** Opening Input material block **
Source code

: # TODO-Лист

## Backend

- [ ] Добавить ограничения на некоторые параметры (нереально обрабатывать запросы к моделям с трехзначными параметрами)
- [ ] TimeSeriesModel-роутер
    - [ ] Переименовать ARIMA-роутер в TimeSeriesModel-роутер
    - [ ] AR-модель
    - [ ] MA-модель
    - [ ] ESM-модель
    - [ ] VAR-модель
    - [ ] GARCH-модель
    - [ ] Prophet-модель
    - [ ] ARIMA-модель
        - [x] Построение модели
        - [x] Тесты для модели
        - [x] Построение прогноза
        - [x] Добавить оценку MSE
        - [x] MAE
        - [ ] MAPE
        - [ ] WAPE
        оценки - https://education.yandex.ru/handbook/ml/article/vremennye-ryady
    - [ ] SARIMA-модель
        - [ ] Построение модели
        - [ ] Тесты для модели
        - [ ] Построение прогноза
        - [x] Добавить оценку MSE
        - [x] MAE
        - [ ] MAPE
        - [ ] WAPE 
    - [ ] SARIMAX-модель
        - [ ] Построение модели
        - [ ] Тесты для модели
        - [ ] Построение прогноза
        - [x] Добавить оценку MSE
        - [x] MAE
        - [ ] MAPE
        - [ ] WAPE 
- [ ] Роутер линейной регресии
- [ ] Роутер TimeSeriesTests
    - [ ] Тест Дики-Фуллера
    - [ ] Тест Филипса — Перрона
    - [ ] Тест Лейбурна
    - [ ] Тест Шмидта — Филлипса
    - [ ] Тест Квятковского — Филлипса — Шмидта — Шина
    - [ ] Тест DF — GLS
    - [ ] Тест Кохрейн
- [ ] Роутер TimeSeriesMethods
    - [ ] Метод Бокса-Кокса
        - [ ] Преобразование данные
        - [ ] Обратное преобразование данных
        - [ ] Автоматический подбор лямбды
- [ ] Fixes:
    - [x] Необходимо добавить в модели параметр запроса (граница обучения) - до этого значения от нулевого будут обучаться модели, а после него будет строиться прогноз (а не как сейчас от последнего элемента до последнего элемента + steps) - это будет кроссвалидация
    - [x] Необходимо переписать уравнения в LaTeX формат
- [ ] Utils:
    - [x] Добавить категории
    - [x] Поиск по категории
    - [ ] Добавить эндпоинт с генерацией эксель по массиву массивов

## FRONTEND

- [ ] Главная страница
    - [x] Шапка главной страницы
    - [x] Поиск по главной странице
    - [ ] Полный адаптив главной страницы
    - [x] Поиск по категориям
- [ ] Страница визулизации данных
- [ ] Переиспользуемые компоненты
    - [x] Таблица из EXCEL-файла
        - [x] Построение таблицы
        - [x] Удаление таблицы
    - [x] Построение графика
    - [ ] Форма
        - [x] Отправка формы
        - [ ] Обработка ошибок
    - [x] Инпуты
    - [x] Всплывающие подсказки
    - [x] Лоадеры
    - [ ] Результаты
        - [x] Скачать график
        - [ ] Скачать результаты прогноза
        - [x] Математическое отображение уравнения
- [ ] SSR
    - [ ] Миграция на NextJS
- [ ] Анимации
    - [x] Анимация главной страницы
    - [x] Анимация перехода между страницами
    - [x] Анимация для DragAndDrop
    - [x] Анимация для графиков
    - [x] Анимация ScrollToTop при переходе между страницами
** Closing Input material block **
_About this task_
An exact copy of every entry above is the expected answer.

_Response box_
Source code

: # TODO-Лист

## Backend

- [ ] Добавить ограничения на некоторые параметры (нереально обрабатывать запросы к моделям с трехзначными параметрами)
- [ ] TimeSeriesModel-роутер
    - [ ] Переименовать ARIMA-роутер в TimeSeriesModel-роутер
    - [ ] AR-модель
    - [ ] MA-модель
    - [ ] ESM-модель
    - [ ] VAR-модель
    - [ ] GARCH-модель
    - [ ] Prophet-модель
    - [ ] ARIMA-модель
        - [x] Построение модели
        - [x] Тесты для модели
        - [x] Построение прогноза
        - [x] Добавить оценку MSE
        - [x] MAE
        - [ ] MAPE
        - [ ] WAPE
        оценки - https://education.yandex.ru/handbook/ml/article/vremennye-ryady
    - [ ] SARIMA-модель
        - [ ] Построение модели
        - [ ] Тесты для модели
        - [ ] Построение прогноза
        - [x] Добавить оценку MSE
        - [x] MAE
        - [ ] MAPE
        - [ ] WAPE 
    - [ ] SARIMAX-модель
        - [ ] Построение модели
        - [ ] Тесты для модели
        - [ ] Построение прогноза
        - [x] Добавить оценку MSE
        - [x] MAE
        - [ ] MAPE
        - [ ] WAPE 
- [ ] Роутер линейной регресии
- [ ] Роутер TimeSeriesTests
    - [ ] Тест Дики-Фуллера
    - [ ] Тест Филипса — Перрона
    - [ ] Тест Лейбурна
    - [ ] Тест Шмидта — Филлипса
    - [ ] Тест Квятковского — Филлипса — Шмидта — Шина
    - [ ] Тест DF — GLS
    - [ ] Тест Кохрейн
- [ ] Роутер TimeSeriesMethods
    - [ ] Метод Бокса-Кокса
        - [ ] Преобразование данные
        - [ ] Обратное преобразование данных
        - [ ] Автоматический подбор лямбды
- [ ] Fixes:
    - [x] Необходимо добавить в модели параметр запроса (граница обучения) - до этого значения от нулевого будут обучаться модели, а после него будет строиться прогноз (а не как сейчас от последнего элемента до последнего элемента + steps) - это будет кроссвалидация
    - [x] Необходимо переписать уравнения в LaTeX формат
- [ ] Utils:
    - [x] Добавить категории
    - [x] Поиск по категории
    - [ ] Добавить эндпоинт с генерацией эксель по массиву массивов

## FRONTEND

- [ ] Главная страница
    - [x] Шапка главной страницы
    - [x] Поиск по главной странице
    - [ ] Полный адаптив главной страницы
    - [x] Поиск по категориям
- [ ] Страница визулизации данных
- [ ] Переиспользуемые компоненты
    - [x] Таблица из EXCEL-файла
        - [x] Построение таблицы
        - [x] Удаление таблицы
    - [x] Построение графика
    - [ ] Форма
        - [x] Отправка формы
        - [ ] Обработка ошибок
    - [x] Инпуты
    - [x] Всплывающие подсказки
    - [x] Лоадеры
    - [ ] Результаты
        - [x] Скачать график
        - [ ] Скачать результаты прогноза
        - [x] Математическое отображение уравнения
- [ ] SSR
    - [ ] Миграция на NextJS
- [ ] Анимации
    - [x] Анимация главной страницы
    - [x] Анимация перехода между страницами
    - [x] Анимация для DragAndDrop
    - [x] Анимация для графиков
    - [x] Анимация ScrollToTop при переходе между страницами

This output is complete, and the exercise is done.